▶ [TRY IT]:
Your answer must be an exact copy of the records, minus any pictures.

====

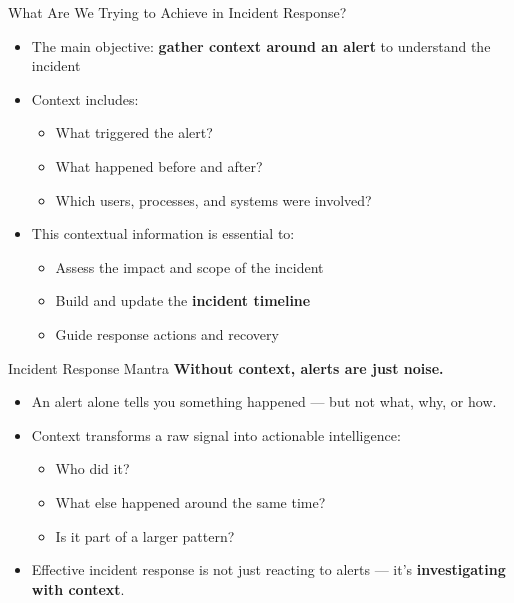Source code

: \documentclass[12pt,aspectratio=169, colorlinks=true, linkcolor=circlBlue]{beamer}
\begin{document}
\begin{frame}{What Are We Trying to Achieve in Incident Response?}
	\begin{itemize}
		\item The main objective: \textbf{gather context around an alert} to understand the incident
		\item Context includes:
		      \begin{itemize}
			      \item What triggered the alert?
			      \item What happened before and after?
			      \item Which users, processes, and systems were involved?
		      \end{itemize}
		\item This contextual information is essential to:
		      \begin{itemize}
			      \item Assess the impact and scope of the incident
			      \item Build and update the \textbf{incident timeline}
			      \item Guide response actions and recovery
		      \end{itemize}
	\end{itemize}

\end{frame}



\begin{frame}{Incident Response Mantra}
	\faLightbulb \centering\large\textbf{ Without context, alerts are just noise.}
	\begin{itemize}
		\item An alert alone tells you something happened — but not what, why, or how.
		\item Context transforms a raw signal into actionable intelligence:
		      \begin{itemize}
			      \item Who did it?
			      \item What else happened around the same time?
			      \item Is it part of a larger pattern?
		      \end{itemize}
		\item Effective incident response is not just reacting to alerts — it's \textbf{investigating with context}.
	\end{itemize}
\end{frame}
\end{document}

====

▶ [EXERCISE OUTPUT]:
Source code

: \documentclass[12pt,aspectratio=169, colorlinks=true, linkcolor=circlBlue]{beamer}
\begin{document}
\begin{frame}{What Are We Trying to Achieve in Incident Response?}
	\begin{itemize}
		\item The main objective: \textbf{gather context around an alert} to understand the incident
		\item Context includes:
		      \begin{itemize}
			      \item What triggered the alert?
			      \item What happened before and after?
			      \item Which users, processes, and systems were involved?
		      \end{itemize}
		\item This contextual information is essential to:
		      \begin{itemize}
			      \item Assess the impact and scope of the incident
			      \item Build and update the \textbf{incident timeline}
			      \item Guide response actions and recovery
		      \end{itemize}
	\end{itemize}

\end{frame}



\begin{frame}{Incident Response Mantra}
	\faLightbulb \centering\large\textbf{ Without context, alerts are just noise.}
	\begin{itemize}
		\item An alert alone tells you something happened — but not what, why, or how.
		\item Context transforms a raw signal into actionable intelligence:
		      \begin{itemize}
			      \item Who did it?
			      \item What else happened around the same time?
			      \item Is it part of a larger pattern?
		      \end{itemize}
		\item Effective incident response is not just reacting to alerts — it's \textbf{investigating with context}.
	\end{itemize}
\end{frame}
\end{document}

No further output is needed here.